ABOUT THIS TASK> In the entries below, find every line with "take" and copy it.
Segment Open
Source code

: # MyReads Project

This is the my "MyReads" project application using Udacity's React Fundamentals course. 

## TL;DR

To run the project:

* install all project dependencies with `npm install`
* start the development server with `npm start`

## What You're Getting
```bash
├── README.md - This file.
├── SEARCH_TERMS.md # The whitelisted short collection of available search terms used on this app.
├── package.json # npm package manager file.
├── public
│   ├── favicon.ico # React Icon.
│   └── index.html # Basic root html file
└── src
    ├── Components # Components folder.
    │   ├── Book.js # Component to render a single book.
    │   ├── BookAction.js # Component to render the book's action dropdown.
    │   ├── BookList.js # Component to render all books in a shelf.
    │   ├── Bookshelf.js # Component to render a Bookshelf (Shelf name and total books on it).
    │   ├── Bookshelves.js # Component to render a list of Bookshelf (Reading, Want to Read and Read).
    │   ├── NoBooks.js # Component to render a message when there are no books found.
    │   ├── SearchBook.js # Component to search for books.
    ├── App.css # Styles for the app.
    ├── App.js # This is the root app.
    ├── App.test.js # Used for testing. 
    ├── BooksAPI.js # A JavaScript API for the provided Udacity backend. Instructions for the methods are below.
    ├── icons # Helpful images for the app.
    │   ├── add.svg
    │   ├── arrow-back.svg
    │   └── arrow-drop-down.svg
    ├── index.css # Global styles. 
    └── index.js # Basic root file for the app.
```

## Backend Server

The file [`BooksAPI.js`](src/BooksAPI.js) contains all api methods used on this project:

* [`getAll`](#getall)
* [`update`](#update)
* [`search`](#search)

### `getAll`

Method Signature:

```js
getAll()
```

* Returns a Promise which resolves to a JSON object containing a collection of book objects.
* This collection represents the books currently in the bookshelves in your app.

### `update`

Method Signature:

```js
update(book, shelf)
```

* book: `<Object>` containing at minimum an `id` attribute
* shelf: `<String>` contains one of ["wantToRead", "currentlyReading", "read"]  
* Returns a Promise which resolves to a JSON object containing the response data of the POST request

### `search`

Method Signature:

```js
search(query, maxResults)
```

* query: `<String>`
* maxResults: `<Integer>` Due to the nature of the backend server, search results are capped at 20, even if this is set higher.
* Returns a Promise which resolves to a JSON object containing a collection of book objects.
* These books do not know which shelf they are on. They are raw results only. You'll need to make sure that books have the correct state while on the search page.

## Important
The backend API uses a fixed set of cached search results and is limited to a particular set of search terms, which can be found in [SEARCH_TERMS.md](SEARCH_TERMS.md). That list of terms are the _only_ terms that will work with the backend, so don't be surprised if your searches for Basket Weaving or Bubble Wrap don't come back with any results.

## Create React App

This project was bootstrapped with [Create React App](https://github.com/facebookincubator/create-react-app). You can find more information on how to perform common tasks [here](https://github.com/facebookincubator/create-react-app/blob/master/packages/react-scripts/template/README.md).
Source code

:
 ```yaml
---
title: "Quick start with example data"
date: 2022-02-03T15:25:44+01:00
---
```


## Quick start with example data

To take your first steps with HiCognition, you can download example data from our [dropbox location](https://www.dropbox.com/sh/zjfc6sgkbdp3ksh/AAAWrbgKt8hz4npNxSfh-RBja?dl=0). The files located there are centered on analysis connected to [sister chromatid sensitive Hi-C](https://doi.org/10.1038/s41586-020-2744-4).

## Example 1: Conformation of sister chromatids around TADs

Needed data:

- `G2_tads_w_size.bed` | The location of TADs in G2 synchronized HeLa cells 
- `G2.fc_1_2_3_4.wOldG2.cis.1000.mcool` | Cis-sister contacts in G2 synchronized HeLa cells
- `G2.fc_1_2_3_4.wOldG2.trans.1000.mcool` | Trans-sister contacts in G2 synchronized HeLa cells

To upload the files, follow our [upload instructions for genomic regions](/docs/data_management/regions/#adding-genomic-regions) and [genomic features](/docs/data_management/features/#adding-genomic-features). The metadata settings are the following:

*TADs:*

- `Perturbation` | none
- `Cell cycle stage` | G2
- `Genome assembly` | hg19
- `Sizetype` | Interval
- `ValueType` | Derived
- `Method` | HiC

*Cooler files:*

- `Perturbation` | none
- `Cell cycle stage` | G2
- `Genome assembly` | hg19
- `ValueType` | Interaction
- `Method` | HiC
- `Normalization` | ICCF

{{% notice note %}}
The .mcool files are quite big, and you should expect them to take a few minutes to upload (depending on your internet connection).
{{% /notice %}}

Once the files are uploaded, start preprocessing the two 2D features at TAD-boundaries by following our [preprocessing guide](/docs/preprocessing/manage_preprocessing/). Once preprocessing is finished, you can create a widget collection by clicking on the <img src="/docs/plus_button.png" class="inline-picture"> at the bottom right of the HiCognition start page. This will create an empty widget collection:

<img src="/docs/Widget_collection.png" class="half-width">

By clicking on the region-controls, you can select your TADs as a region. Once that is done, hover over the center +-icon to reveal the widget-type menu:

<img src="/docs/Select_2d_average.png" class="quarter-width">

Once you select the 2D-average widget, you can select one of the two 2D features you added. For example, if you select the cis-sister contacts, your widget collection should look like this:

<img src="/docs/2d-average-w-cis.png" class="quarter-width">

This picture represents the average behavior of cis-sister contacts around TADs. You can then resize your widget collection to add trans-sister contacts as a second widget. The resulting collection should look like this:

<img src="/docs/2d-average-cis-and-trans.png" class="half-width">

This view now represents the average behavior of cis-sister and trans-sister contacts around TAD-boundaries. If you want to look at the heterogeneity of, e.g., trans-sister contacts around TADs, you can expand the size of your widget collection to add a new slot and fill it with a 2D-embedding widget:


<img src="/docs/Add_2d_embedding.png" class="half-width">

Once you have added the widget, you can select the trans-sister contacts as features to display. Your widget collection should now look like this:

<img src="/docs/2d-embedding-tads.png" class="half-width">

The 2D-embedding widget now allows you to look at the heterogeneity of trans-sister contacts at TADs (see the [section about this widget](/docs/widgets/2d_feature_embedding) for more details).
Segment Closed
EXPECTED ANSWER>
To take your first steps with HiCognition, you can download example data from our [dropbox location](https://www.dropbox.com/sh/zjfc6sgkbdp3ksh/AAAWrbgKt8hz4npNxSfh-RBja?dl=0). The files located there are centered on analysis connected to [sister chromatid sensitive Hi-C](https://doi.org/10.1038/s41586-020-2744-4).
The .mcool files are quite big, and you should expect them to take a few minutes to upload (depending on your internet connection).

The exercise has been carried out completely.